Wnt Signaling in Tumorigenesis: From Molecular Mechanisms to Precision Therapeutic Targets.

The Wingless/Integrated (Wnt) signaling pathway governs embryogenesis, stem-cell renewal, and tissue repair; its dysregulation is a pivotal oncogenic driver. This review integrates recent multi-omic and translational studies to delineate how canonical and non-canonical Wnt cascades initiate, maintain, and disseminate tumors across diverse organs. We summarize mutational hotspots, including APC, CTNNB1, RNF43, and ZNRF3, which trigger ligand-independent β- catenin stabilization, and contrast these with ligand-driven circuits within the tumor microenvironment (TME) that amplify inter- and intratumoral heterogeneity.
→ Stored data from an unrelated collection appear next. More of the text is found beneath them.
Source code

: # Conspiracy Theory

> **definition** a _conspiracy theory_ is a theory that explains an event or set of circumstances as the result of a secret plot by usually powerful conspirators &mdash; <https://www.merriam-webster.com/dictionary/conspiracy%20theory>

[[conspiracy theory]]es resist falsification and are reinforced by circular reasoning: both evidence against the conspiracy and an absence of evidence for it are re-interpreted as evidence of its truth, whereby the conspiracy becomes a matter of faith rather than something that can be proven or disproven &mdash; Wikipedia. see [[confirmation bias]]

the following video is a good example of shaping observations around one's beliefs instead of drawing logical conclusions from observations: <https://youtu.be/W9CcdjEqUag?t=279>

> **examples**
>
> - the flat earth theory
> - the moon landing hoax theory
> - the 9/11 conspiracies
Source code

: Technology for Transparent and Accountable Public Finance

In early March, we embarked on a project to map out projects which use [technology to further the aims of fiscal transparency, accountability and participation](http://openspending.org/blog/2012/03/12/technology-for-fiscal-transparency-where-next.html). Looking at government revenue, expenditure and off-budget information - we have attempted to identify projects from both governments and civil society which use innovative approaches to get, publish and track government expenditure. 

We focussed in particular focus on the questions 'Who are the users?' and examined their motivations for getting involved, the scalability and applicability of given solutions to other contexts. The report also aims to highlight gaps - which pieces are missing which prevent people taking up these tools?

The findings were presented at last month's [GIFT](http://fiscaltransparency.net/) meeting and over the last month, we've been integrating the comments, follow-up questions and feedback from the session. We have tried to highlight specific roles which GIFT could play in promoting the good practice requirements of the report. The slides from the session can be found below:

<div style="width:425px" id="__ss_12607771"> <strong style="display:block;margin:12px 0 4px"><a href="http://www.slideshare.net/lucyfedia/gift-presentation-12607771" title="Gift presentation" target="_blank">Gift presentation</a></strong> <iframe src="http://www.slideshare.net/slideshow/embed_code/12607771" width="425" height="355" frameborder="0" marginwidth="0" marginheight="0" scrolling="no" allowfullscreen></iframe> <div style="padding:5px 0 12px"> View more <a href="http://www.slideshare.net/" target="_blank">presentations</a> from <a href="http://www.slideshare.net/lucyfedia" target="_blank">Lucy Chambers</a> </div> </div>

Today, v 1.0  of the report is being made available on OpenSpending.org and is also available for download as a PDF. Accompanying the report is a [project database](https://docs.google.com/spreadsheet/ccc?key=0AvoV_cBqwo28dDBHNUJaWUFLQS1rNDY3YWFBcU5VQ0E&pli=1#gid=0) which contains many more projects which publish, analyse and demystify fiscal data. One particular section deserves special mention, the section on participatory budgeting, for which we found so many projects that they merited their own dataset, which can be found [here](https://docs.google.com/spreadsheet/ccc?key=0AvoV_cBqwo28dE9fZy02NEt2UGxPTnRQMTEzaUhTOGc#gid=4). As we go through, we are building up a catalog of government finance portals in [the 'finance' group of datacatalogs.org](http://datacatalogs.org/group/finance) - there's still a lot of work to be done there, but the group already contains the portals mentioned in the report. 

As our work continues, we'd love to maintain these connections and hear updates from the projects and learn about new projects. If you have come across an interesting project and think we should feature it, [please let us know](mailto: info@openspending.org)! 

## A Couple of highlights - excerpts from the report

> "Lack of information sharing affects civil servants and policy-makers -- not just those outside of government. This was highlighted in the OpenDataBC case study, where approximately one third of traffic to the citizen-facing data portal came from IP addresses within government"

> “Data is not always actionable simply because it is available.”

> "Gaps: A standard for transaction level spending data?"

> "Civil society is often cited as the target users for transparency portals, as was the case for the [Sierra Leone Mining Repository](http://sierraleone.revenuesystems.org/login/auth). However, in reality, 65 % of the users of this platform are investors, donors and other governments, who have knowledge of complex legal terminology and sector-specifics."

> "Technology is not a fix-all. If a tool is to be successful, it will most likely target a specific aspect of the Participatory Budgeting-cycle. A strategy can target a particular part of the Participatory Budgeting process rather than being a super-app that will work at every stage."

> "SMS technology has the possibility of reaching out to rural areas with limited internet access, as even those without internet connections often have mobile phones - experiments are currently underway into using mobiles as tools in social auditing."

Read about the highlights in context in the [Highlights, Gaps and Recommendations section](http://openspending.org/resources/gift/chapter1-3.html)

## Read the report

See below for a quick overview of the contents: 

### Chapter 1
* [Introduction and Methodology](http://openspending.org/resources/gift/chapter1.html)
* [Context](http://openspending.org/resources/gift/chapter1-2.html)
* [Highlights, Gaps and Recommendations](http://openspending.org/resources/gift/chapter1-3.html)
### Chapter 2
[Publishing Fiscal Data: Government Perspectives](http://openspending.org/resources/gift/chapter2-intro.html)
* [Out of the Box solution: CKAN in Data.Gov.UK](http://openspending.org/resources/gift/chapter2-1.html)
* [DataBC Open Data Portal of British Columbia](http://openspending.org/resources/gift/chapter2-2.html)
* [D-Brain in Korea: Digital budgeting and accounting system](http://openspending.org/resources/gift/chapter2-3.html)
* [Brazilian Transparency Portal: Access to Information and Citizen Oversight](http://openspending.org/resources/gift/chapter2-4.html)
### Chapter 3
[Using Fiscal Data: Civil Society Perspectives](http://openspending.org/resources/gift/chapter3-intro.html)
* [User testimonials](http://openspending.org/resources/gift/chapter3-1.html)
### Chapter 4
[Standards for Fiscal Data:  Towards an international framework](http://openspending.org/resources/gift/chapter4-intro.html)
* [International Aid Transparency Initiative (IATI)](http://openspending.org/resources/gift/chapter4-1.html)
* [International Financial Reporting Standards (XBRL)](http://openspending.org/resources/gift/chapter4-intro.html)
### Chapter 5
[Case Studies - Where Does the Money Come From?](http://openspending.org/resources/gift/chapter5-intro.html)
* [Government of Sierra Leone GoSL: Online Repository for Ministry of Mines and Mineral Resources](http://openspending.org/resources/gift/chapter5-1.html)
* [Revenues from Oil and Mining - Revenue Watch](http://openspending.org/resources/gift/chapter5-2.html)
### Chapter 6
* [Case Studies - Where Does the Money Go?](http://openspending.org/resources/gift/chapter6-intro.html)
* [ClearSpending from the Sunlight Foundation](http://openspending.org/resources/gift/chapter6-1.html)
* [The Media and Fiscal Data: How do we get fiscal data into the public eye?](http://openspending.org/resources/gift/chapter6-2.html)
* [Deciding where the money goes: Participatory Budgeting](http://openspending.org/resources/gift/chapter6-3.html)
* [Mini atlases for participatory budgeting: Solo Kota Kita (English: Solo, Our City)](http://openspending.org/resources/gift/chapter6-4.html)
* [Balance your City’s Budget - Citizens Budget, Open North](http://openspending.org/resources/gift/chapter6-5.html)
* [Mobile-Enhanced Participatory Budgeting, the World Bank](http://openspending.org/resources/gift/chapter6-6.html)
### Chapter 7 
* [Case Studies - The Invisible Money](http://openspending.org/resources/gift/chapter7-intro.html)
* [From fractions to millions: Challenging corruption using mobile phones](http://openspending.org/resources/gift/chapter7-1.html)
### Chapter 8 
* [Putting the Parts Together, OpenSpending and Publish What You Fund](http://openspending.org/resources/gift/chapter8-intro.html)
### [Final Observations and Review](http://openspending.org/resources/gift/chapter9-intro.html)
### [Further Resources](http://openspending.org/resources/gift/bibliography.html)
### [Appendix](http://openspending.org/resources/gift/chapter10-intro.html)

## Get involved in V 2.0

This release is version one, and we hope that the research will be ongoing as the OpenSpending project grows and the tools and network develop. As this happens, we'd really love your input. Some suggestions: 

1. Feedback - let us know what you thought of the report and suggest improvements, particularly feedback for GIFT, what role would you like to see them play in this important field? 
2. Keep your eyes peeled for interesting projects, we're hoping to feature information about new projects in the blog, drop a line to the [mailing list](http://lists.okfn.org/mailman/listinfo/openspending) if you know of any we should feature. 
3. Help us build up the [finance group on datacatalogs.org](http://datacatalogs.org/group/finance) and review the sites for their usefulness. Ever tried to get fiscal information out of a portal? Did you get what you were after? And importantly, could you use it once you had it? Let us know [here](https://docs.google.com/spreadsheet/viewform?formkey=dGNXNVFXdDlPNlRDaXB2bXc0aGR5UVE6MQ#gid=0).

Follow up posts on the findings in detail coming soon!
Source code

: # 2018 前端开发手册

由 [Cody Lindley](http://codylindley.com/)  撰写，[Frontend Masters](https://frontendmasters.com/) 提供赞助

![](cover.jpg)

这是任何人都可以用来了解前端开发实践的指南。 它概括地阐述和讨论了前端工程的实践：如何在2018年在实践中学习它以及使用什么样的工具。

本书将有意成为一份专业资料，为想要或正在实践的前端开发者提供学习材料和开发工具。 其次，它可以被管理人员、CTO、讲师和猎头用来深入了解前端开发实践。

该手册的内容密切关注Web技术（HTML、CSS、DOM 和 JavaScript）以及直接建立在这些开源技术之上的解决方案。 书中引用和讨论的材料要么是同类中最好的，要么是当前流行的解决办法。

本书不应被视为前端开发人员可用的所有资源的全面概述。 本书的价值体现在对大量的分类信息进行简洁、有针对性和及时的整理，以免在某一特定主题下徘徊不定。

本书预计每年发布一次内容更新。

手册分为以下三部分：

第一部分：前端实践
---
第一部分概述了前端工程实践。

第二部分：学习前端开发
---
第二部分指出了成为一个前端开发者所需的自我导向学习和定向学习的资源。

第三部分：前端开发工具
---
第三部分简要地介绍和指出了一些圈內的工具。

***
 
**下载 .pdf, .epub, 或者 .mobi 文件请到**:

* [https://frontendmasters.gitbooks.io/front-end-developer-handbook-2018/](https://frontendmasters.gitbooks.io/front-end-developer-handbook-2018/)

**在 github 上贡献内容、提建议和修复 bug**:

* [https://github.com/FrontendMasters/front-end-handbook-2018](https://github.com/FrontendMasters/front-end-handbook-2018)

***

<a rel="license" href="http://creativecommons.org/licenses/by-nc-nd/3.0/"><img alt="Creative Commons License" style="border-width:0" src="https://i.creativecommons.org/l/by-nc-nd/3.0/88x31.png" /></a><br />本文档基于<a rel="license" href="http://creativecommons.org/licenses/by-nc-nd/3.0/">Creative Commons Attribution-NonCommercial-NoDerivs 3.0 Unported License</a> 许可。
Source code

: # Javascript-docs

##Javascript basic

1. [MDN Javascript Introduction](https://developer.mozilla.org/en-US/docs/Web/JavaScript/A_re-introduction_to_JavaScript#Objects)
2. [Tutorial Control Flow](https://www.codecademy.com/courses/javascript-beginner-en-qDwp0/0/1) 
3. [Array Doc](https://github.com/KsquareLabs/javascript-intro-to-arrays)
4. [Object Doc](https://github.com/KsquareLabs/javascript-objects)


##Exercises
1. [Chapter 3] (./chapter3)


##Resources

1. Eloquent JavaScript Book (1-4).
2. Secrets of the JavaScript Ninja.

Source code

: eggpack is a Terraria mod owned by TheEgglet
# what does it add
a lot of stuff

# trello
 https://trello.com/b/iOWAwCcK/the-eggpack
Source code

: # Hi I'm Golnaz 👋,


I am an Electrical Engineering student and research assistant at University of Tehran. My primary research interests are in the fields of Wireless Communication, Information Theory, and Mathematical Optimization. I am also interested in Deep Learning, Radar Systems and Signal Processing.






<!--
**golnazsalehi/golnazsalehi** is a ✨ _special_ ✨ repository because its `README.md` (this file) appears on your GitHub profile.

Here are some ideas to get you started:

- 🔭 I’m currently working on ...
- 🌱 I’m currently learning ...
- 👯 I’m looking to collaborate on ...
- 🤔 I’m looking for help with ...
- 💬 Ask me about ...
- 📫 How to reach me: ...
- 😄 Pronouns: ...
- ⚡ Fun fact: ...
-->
Tumor-specific expression profiles reveal the biphasic role of Wnt-4 in clear-cell renal carcinoma, β-catenin-mediated aggressiveness in triple-negative breast cancer, and LEF1-dependent transcriptional programs in pediatric hepatoblastoma and medulloblastoma. Crosstalk with TGF-β and Notch pathways, as well as the epithelial- mesenchymal transition (EMT) program, sustains cancer stem-cell traits, fuels metastasis, and underpins resistance to chemotherapy, radiotherapy, and immunotherapy. Mechanistically, Wnt signaling up-regulates multidrug-resistance efflux pumps, enriches PD-L1, and skews tumorassociated macrophages (TAMs) toward immunosuppressive M2 phenotypes. Therapeutic advances include porcupine (PORCN) inhibitors, β-catenin/TCF blockers, and Frizzled-directed antibodies now in phase I/II trials; however, their efficacy is limited by on-target toxicities and adaptive resistance. Integration of Wnt-centric gene signatures and machine-learning risk models now enables patient stratification and outcome prediction. Targeting context-dependent Wnt signaling, combined with rational combinatorial immunotherapy and TME reprogramming, offers a promising precisiononcology strategy to overcome therapeutic barriers in Wnt-driven malignancies.